Ambos fueron creadores y líderes de partidos, ambos recorrieron miles de kilómetros de exilio, con exiguos bolsillos personales, recaudando dinero, armas y disposición para armar una Revolución que sigue siendo la misma. Y ambos alertaron que solo aquellos que la levantaron —los propios cubanos— están en capacidad de hacerla caer.
Fidel no fue jamás un mero heredero martiano. Si bien le leyó desde temprano, y en el encierro en el Presidio Modelo se acompañó, entre otros, de libros del Apóstol cuyas líneas marcaba sin cesar, su trayectoria fue creativa y enriquecedora, al punto de servirnos de puente entre el sueño martiano y la realidad de ahora.
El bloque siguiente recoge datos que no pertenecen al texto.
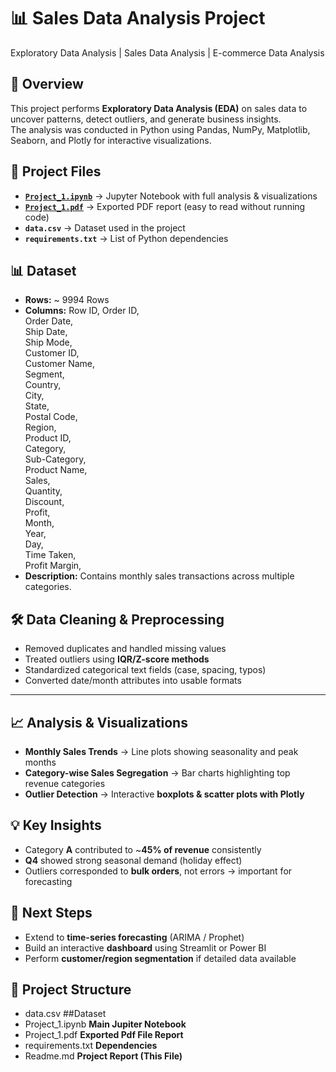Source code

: # 📊 Sales Data Analysis Project 
Exploratory Data Analysis | Sales Data Analysis | E-commerce Data Analysis
 
## 📝 Overview  
This project performs **Exploratory Data Analysis (EDA)** on sales data to uncover patterns, detect outliers, and generate business insights.  
The analysis was conducted in Python using Pandas, NumPy, Matplotlib, Seaborn, and Plotly for interactive visualizations.  

## 📂 Project Files  
- **[`Project_1.ipynb`](Project_1.ipynb)** → Jupyter Notebook with full analysis & visualizations  
- **[`Project_1.pdf`](Project_1.pdf)** → Exported PDF report (easy to read without running code)  
- **`data.csv`** → Dataset used in the project  
- **`requirements.txt`** → List of Python dependencies
  
## 📊 Dataset  
- **Rows:** ~ 9994 Rows
- **Columns:** Row ID, Order ID,             
  Order Date,  
  Ship Date,       
  Ship Mode,        
  Customer ID,      
  Customer Name,    
  Segment,          
  Country,          
  City,             
  State,            
  Postal Code,      
  Region,           
  Product ID,       
  Category,         
  Sub-Category,     
  Product Name,     
  Sales,            
  Quantity,         
  Discount,         
  Profit,           
  Month,            
  Year,           
  Day,              
  Time Taken,       
  Profit Margin, 
- **Description:** Contains monthly sales transactions across multiple categories.  

## 🛠️ Data Cleaning & Preprocessing  
- Removed duplicates and handled missing values  
- Treated outliers using **IQR/Z-score methods**  
- Standardized categorical text fields (case, spacing, typos)  
- Converted date/month attributes into usable formats  

---

## 📈 Analysis & Visualizations  
- **Monthly Sales Trends** → Line plots showing seasonality and peak months  
- **Category-wise Sales Segregation** → Bar charts highlighting top revenue categories  
- **Outlier Detection** → Interactive **boxplots & scatter plots with Plotly**  

## 💡 Key Insights  
- Category **A** contributed to ~**45% of revenue** consistently  
- **Q4** showed strong seasonal demand (holiday effect)  
- Outliers corresponded to **bulk orders**, not errors → important for forecasting  

## 🚀 Next Steps  
- Extend to **time-series forecasting** (ARIMA / Prophet)  
- Build an interactive **dashboard** using Streamlit or Power BI  
- Perform **customer/region segmentation** if detailed data available  

## 📂 Project Structure  
- data.csv ##Dataset
- Project_1.ipynb **Main Jupiter Notebook**
- Project_1.pdf **Exported Pdf File Report**
- requirements.txt **Dependencies**
- Readme.md **Project Report (This File)**
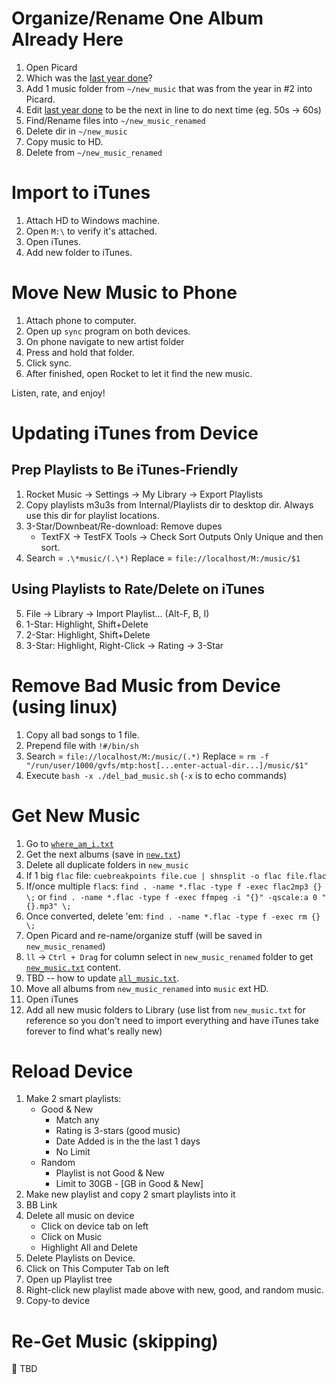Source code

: # Organize/Rename One Album Already Here
1. Open Picard
2. Which was the [last year done](https://github.com/jclevine/music_rating_instructions/blob/master/new/last_year_done.txt)? 
2. Add 1 music folder from `~/new_music` that was from the year in #2 into Picard.
3. Edit [last year done](https://github.com/jclevine/music_rating_instructions/edit/master/new/last_year_done.txt) to be the next in line to do next time (eg. 50s -> 60s)
4. Find/Rename files into `~/new_music_renamed`
5. Delete dir in `~/new_music`
6. Copy music to HD.
7. Delete from `~/new_music_renamed`

# Import to iTunes
1. Attach HD to Windows machine.
2. Open `M:\` to verify it's attached.
3. Open iTunes.
4. Add new folder to iTunes.

# Move New Music to Phone
1. Attach phone to computer.
2. Open up `sync` program on both devices.
3. On phone navigate to new artist folder
4. Press and hold that folder.
5. Click sync.
6. After finished, open Rocket to let it find the new music.

Listen, rate, and enjoy!

# Updating iTunes from Device

## Prep Playlists to Be iTunes-Friendly
1. Rocket Music -> Settings -> My Library -> Export Playlists
2. Copy playlists m3u3s from Internal/Playlists dir to desktop dir. Always use this dir for playlist locations.
3. 3-Star/Downbeat/Re-download: Remove dupes
    - TextFX -> TestFX Tools -> Check Sort Outputs Only Unique and then sort.
4. Search  = `.\*music/(.\*)`
   Replace = `file://localhost/M:/music/$1`

## Using Playlists to Rate/Delete on iTunes
5. File -> Library -> Import Playlist... (Alt-F, B, I)
6. 1-Star: Highlight, Shift+Delete
7. 2-Star: Highlight, Shift+Delete
8. 3-Star: Highlight, Right-Click -> Rating -> 3-Star

# Remove Bad Music from Device (using linux)
1. Copy all bad songs to 1 file.
2. Prepend file with `!#/bin/sh`
3. Search  = `file://localhost/M:/music/(.*)`
   Replace = `rm -f "/run/user/1000/gvfs/mtp:host[...enter-actual-dir...]/music/$1"`
4. Execute `bash -x ./del_bad_music.sh` (`-x` is to echo commands)

# Get New Music
1. Go to [`where_am_i.txt`](https://github.com/jclevine/music_rating_instructions/blob/master/new/where_am_i.txt)
2. Get the next albums (save in [`new.txt`](https://github.com/jclevine/music_rating_instructions/blob/master/new/new.txt))
4. Delete all duplicate folders in `new_music`
5. If 1 big `flac` file: `cuebreakpoints file.cue | shnsplit -o flac file.flac`
6. If/once multiple `flac`s: `find . -name *.flac -type f -exec flac2mp3 {} \;` or
                    `find . -name *.flac -type f -exec ffmpeg -i "{}" -qscale:a 0 "{}.mp3" \;`  
7. Once converted, delete 'em: `find . -name *.flac -type f -exec rm {} \;`
8. Open Picard and re-name/organize stuff (will be saved in `new_music_renamed`)
9. `ll` -> `Ctrl + Drag` for column select in `new_music_renamed` folder to get [`new_music.txt`](https://github.com/jclevine/music_rating_instructions/blob/master/new/new.txt) content.
10. TBD -- how to update [`all_music.txt`](https://github.com/jclevine/music_rating_instructions/blob/master/music_lists/all_music.txt).
9. Move all albums from `new_music_renamed` into `music` ext HD.
10. Open iTunes
11. Add all new music folders to Library (use list from `new_music.txt` for reference so you don't need to import everything and have iTunes take forever to find what's really new)

# Reload Device
1. Make 2 smart playlists:
    - Good & New
        - Match any
        - Rating is 3-stars (good music)
        - Date Added is in the the last 1 days
        - No Limit
    - Random
        - Playlist is not Good & New
        - Limit to 30GB - [GB in Good & New]
2. Make new playlist and copy 2 smart playlists into it
3. BB Link
4. Delete all music on device
    - Click on device tab on left
    - Click on Music
    - Highlight All and Delete
5. Delete Playlists on Device.
6. Click on This Computer Tab on left
7. Open up Playlist tree
8. Right-click new playlist made above with new, good, and random music.
9. Copy-to device

# Re-Get Music (skipping)
:small_orange_diamond: TBD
Aunque todos sentimos que había en él hacia Martí como una variante de la pregunta que un día le hizo Camilo: «¿Voy bien, Maestro?».
Los dos suman, para Cuba, periodismo y reflexión, cartas conmovedoras, discursos que no caducan, seguidores convencidos, obra hecha y ejemplo a chorros. Y, con algo más que el doble del tiempo vital que Martí, Fidel pudo concretar aquella vindicación de Cuba que el Maestro, indignado y agudo, hiciera contra quienes dudaban de nuestro pueblo.
Nunca supieron odiar porque vieron que con bajas pasiones no se hace la independencia. Ni españoles ni estadounidenses tuvieron, en uno u otro, adversarios personales. Sus prédicas, como sus miras, han ido a la esencia.
Es Fidel Castro, el líder que puso en marcha la República martiana con todos y para el bien de todos, con la dignidad plena en el centro. El guía que siempre habló de Martí más que de sí mismo y veneró junto al pueblo la inmensa galería de héroes de esta reducida Isla.
Es el jefe que no halló para su columna, la primera en la Sierra, mejor nombre que José Martí. El que, tras mucha pelea, traslada tácticamente su estado mayor y se va a Santa Ifigenia en otra Caravana de la Libertad a velar por Cuba desde allí, cerca de las lomas, a la vera del Maestro.